*** Material supplied Section Begins ***

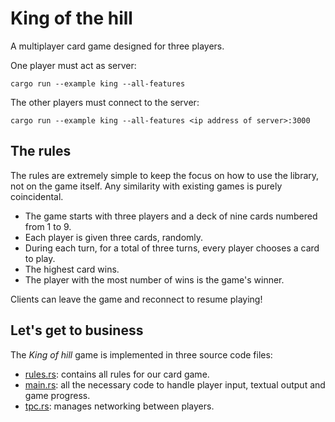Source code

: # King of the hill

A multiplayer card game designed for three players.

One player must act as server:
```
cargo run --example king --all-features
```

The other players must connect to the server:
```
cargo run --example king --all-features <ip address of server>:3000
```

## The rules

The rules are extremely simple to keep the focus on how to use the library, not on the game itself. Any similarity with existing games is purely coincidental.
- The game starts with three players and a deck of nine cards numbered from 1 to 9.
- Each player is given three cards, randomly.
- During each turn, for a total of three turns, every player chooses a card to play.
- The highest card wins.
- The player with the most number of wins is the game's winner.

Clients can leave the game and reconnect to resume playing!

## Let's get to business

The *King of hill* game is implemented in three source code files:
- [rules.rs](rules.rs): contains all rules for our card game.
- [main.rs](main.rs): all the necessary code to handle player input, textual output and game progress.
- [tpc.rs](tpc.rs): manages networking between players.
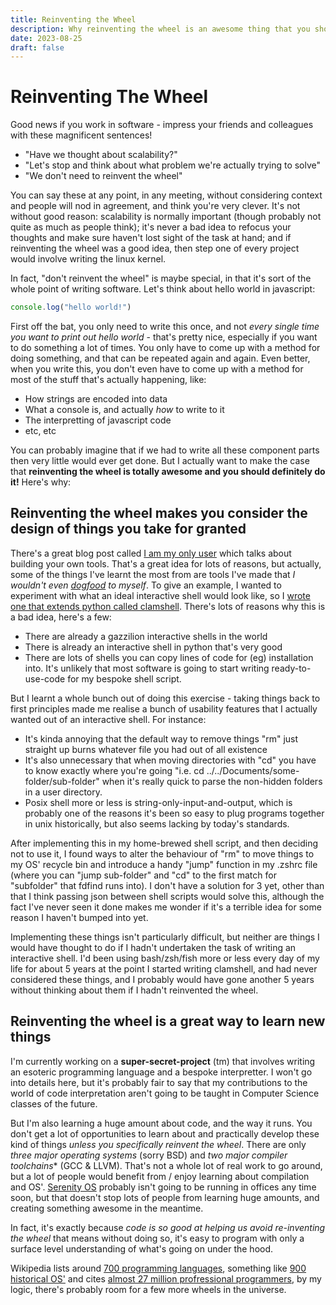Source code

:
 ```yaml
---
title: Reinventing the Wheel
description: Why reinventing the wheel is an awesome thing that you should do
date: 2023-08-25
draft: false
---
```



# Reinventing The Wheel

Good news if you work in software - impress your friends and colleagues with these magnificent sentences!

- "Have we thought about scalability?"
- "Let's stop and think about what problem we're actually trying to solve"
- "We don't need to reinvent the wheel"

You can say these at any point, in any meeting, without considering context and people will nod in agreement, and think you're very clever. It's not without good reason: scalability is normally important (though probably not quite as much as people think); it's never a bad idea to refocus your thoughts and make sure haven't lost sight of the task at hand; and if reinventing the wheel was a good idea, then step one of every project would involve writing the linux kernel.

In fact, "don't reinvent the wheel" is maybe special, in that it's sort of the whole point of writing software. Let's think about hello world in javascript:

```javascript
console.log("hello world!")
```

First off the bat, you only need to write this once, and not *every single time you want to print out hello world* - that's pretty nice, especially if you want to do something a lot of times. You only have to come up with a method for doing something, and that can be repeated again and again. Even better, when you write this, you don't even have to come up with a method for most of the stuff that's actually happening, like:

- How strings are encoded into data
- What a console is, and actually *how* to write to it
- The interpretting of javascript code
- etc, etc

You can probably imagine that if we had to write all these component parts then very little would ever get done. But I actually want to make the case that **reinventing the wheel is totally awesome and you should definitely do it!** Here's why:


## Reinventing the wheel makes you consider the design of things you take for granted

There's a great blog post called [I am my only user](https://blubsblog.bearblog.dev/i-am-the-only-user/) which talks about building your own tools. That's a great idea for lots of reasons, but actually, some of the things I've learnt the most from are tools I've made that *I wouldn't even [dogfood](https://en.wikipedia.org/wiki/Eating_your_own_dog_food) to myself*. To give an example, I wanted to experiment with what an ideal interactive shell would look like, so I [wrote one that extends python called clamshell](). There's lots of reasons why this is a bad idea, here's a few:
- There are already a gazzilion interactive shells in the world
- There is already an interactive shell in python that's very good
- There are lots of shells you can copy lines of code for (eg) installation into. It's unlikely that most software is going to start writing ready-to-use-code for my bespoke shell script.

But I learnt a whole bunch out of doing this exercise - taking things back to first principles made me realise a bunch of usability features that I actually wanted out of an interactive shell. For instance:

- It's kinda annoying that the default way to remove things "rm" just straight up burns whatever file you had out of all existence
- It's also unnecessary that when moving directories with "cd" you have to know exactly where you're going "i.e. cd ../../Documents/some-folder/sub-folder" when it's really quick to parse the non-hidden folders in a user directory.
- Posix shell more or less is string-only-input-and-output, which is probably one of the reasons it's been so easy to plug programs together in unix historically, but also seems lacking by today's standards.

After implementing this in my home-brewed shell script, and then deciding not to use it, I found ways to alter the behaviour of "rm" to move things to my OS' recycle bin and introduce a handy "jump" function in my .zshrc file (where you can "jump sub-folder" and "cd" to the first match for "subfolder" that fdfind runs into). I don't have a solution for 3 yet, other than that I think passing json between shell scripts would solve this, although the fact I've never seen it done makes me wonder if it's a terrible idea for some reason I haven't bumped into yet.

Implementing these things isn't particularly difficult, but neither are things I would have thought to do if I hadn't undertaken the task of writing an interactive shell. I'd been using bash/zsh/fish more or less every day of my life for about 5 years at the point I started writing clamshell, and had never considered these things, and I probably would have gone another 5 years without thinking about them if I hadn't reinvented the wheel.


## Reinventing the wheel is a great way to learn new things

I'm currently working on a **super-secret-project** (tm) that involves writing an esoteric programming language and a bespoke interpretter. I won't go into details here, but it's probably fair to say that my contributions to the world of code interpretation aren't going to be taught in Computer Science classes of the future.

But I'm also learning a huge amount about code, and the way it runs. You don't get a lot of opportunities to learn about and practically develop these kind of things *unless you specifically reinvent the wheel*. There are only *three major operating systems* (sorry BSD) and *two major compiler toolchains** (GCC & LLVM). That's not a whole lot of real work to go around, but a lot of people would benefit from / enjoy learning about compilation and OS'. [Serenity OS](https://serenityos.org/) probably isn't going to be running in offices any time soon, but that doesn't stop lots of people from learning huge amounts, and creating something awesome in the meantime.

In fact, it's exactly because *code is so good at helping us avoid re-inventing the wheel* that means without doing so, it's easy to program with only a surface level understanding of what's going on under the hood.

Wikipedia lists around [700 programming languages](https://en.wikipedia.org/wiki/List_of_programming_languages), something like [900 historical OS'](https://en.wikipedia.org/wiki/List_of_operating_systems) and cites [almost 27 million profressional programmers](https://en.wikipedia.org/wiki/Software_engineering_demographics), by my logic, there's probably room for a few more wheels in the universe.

*** Material supplied Section Ends ***

Your instructions: Set down, exactly as they appear above, all lines from the one that has "You can probably" down to the one that has "But I learnt", including those two and no others.

Worked solution:
You can probably imagine that if we had to write all these component parts then very little would ever get done. But I actually want to make the case that **reinventing the wheel is totally awesome and you should definitely do it!** Here's why:


## Reinventing the wheel makes you consider the design of things you take for granted

There's a great blog post called [I am my only user](https://blubsblog.bearblog.dev/i-am-the-only-user/) which talks about building your own tools. That's a great idea for lots of reasons, but actually, some of the things I've learnt the most from are tools I've made that *I wouldn't even [dogfood](https://en.wikipedia.org/wiki/Eating_your_own_dog_food) to myself*. To give an example, I wanted to experiment with what an ideal interactive shell would look like, so I [wrote one that extends python called clamshell](). There's lots of reasons why this is a bad idea, here's a few:
- There are already a gazzilion interactive shells in the world
- There is already an interactive shell in python that's very good
- There are lots of shells you can copy lines of code for (eg) installation into. It's unlikely that most software is going to start writing ready-to-use-code for my bespoke shell script.

But I learnt a whole bunch out of doing this exercise - taking things back to first principles made me realise a bunch of usability features that I actually wanted out of an interactive shell. For instance:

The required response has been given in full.